Work task: The lines to extract run from the start of the records through the line with "of the Metaheuristic", both ends included; drop the pictures.

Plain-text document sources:
───

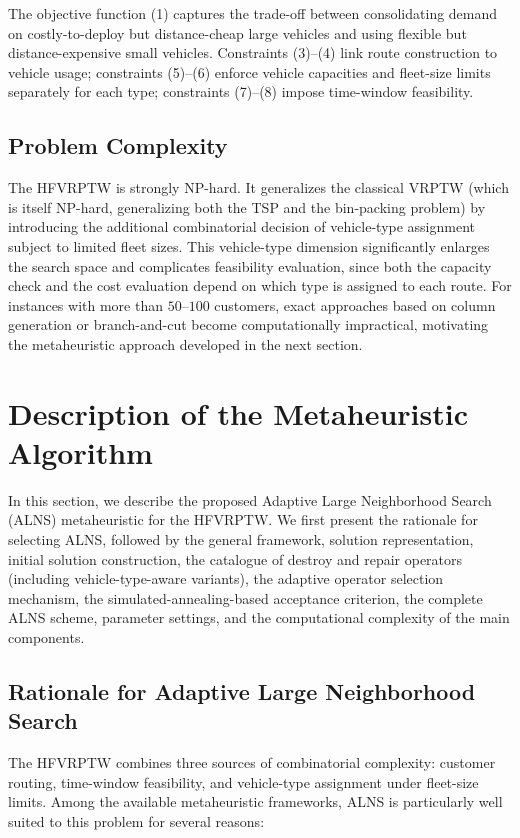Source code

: \documentclass[11pt]{article}
\begin{document}
The objective function (1) captures the trade-off between consolidating demand on costly-to-deploy but distance-cheap large vehicles and using flexible but distance-expensive small vehicles. Constraints (3)--(4) link route construction to vehicle usage; constraints (5)--(6) enforce vehicle capacities and fleet-size limits separately for each type; constraints (7)--(8) impose time-window feasibility.

\subsection{Problem Complexity}

The HFVRPTW is strongly NP-hard. It generalizes the classical VRPTW (which is itself NP-hard, generalizing both the TSP and the bin-packing problem) by introducing the additional combinatorial decision of vehicle-type assignment subject to limited fleet sizes. This vehicle-type dimension significantly enlarges the search space and complicates feasibility evaluation, since both the capacity check and the cost evaluation depend on which type is assigned to each route. For instances with more than $50$--$100$ customers, exact approaches based on column generation or branch-and-cut become computationally impractical, motivating the metaheuristic approach developed in the next section.

\section{Description of the Metaheuristic Algorithm}

In this section, we describe the proposed Adaptive Large Neighborhood Search (ALNS) metaheuristic for the HFVRPTW. We first present the rationale for selecting ALNS, followed by the general framework, solution representation, initial solution construction, the catalogue of destroy and repair operators (including vehicle-type-aware variants), the adaptive operator selection mechanism, the simulated-annealing-based acceptance criterion, the complete ALNS scheme, parameter settings, and the computational complexity of the main components.

\subsection{Rationale for Adaptive Large Neighborhood Search}

The HFVRPTW combines three sources of combinatorial complexity: customer routing, time-window feasibility, and vehicle-type assignment under fleet-size limits. Among the available metaheuristic frameworks, ALNS is particularly well suited to this problem for several reasons:
\end{document}
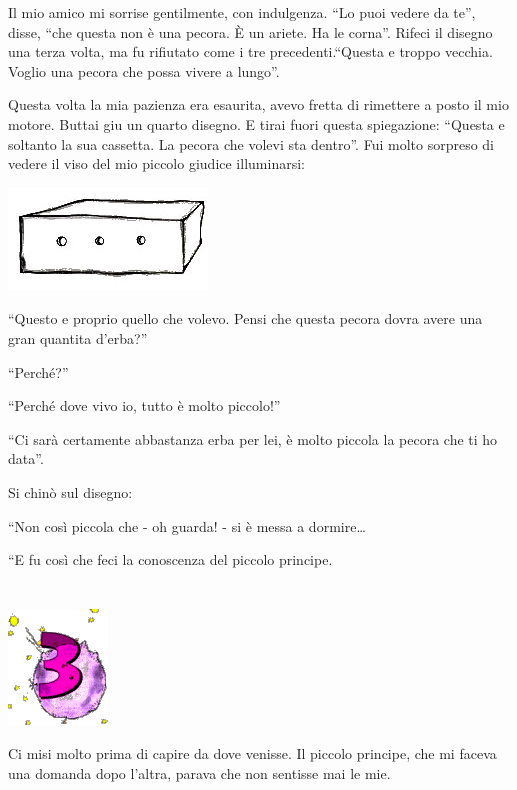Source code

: \documentclass[11pt]{scrbook}
\begin{document}
Il mio amico mi sorrise gentilmente, con indulgenza. ``Lo puoi vedere da
te'', disse, ``che questa non è una pecora. È un ariete. Ha le corna''.
Rifeci il disegno una terza volta, ma fu rifiutato come i tre
precedenti.``Questa e troppo vecchia. Voglio una pecora che possa vivere
a lungo''.

Questa volta la mia pazienza era esaurita, avevo fretta di rimettere a
posto il mio motore. Buttai giu un quarto disegno. E tirai fuori questa
spiegazione: ``Questa e soltanto la sua cassetta. La pecora che volevi
sta dentro''. Fui molto sorpreso di vedere il viso del mio piccolo
giudice illuminarsi:

\begin{center}
\includegraphics{img/2e}
\end{center}

``Questo e proprio quello che volevo. Pensi che questa pecora dovra
avere una gran quantita d'erba?''

``Perché?''

``Perché dove vivo io, tutto è molto piccolo!''

``Ci sarà certamente abbastanza erba per lei, è molto piccola la pecora
che ti ho data''.

Si chinò sul disegno:

``Non così piccola che - oh guarda! - si è messa a dormire\ldots{}

``E fu così che feci la conoscenza del piccolo principe.

\chapter{}
\begin{center}
\includegraphics{img/chapter3}
\end{center}

Ci misi molto prima di capire da dove venisse. Il piccolo principe, che
mi faceva una domanda dopo l'altra, parava che non sentisse mai le mie.
\end{document}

───

Completed exercise:
Source code

: \documentclass[11pt]{article}
\begin{document}
The objective function (1) captures the trade-off between consolidating demand on costly-to-deploy but distance-cheap large vehicles and using flexible but distance-expensive small vehicles. Constraints (3)--(4) link route construction to vehicle usage; constraints (5)--(6) enforce vehicle capacities and fleet-size limits separately for each type; constraints (7)--(8) impose time-window feasibility.

\subsection{Problem Complexity}

The HFVRPTW is strongly NP-hard. It generalizes the classical VRPTW (which is itself NP-hard, generalizing both the TSP and the bin-packing problem) by introducing the additional combinatorial decision of vehicle-type assignment subject to limited fleet sizes. This vehicle-type dimension significantly enlarges the search space and complicates feasibility evaluation, since both the capacity check and the cost evaluation depend on which type is assigned to each route. For instances with more than $50$--$100$ customers, exact approaches based on column generation or branch-and-cut become computationally impractical, motivating the metaheuristic approach developed in the next section.

\section{Description of the Metaheuristic Algorithm}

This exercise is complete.